• DATA TO PROCESS:
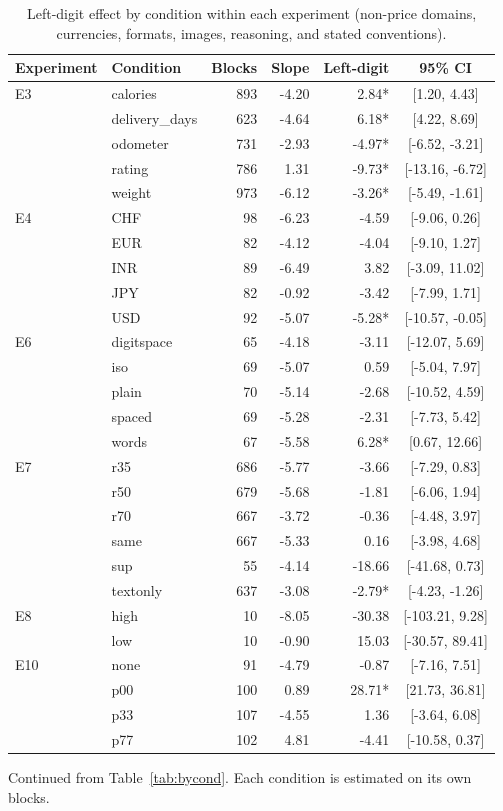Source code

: \begin{table}[t]
\centering
\caption{Left-digit effect by condition within each experiment (non-price domains, currencies, formats, images, reasoning, and stated conventions).}
\label{tab:bycond2}
\small
\begin{tabular}{llrrrc}
\toprule
Experiment & Condition & Blocks & Slope & Left-digit & 95\% CI \\
\midrule
E3 & calories & 893 & -4.20 & 2.84* & [1.20, 4.43] \\
 & delivery\_days & 623 & -4.64 & 6.18* & [4.22, 8.69] \\
 & odometer & 731 & -2.93 & -4.97* & [-6.52, -3.21] \\
 & rating & 786 & 1.31 & -9.73* & [-13.16, -6.72] \\
 & weight & 973 & -6.12 & -3.26* & [-5.49, -1.61] \\ \addlinespace
E4 & CHF &  98 & -6.23 & -4.59 & [-9.06, 0.26] \\
 & EUR &  82 & -4.12 & -4.04 & [-9.10, 1.27] \\
 & INR &  89 & -6.49 & 3.82 & [-3.09, 11.02] \\
 & JPY &  82 & -0.92 & -3.42 & [-7.99, 1.71] \\
 & USD &  92 & -5.07 & -5.28* & [-10.57, -0.05] \\ \addlinespace
E6 & digitspace &  65 & -4.18 & -3.11 & [-12.07, 5.69] \\
 & iso &  69 & -5.07 & 0.59 & [-5.04, 7.97] \\
 & plain &  70 & -5.14 & -2.68 & [-10.52, 4.59] \\
 & spaced &  69 & -5.28 & -2.31 & [-7.73, 5.42] \\
 & words &  67 & -5.58 & 6.28* & [0.67, 12.66] \\ \addlinespace
E7 & r35 & 686 & -5.77 & -3.66 & [-7.29, 0.83] \\
 & r50 & 679 & -5.68 & -1.81 & [-6.06, 1.94] \\
 & r70 & 667 & -3.72 & -0.36 & [-4.48, 3.97] \\
 & same & 667 & -5.33 & 0.16 & [-3.98, 4.68] \\
 & sup &  55 & -4.14 & -18.66 & [-41.68, 0.73] \\
 & textonly & 637 & -3.08 & -2.79* & [-4.23, -1.26] \\ \addlinespace
E8 & high &  10 & -8.05 & -30.38 & [-103.21, 9.28] \\
 & low &  10 & -0.90 & 15.03 & [-30.57, 89.41] \\ \addlinespace
E10 & none &  91 & -4.79 & -0.87 & [-7.16, 7.51] \\
 & p00 & 100 & 0.89 & 28.71* & [21.73, 36.81] \\
 & p33 & 107 & -4.55 & 1.36 & [-3.64, 6.08] \\
 & p77 & 102 & 4.81 & -4.41 & [-10.58, 0.37] \\
\bottomrule
\end{tabular}
\vspace{2pt}
\parbox{\linewidth}{\footnotesize Continued from Table~\ref{tab:bycond}. Each condition is estimated on its own blocks.}
\end{table}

• EXERCISE DETAILS: Look through the entries above. Extract each line with the word "Left".

• COMPLETED EXERCISE:
\caption{Left-digit effect by condition within each experiment (non-price domains, currencies, formats, images, reasoning, and stated conventions).}
Experiment & Condition & Blocks & Slope & Left-digit & 95\% CI \\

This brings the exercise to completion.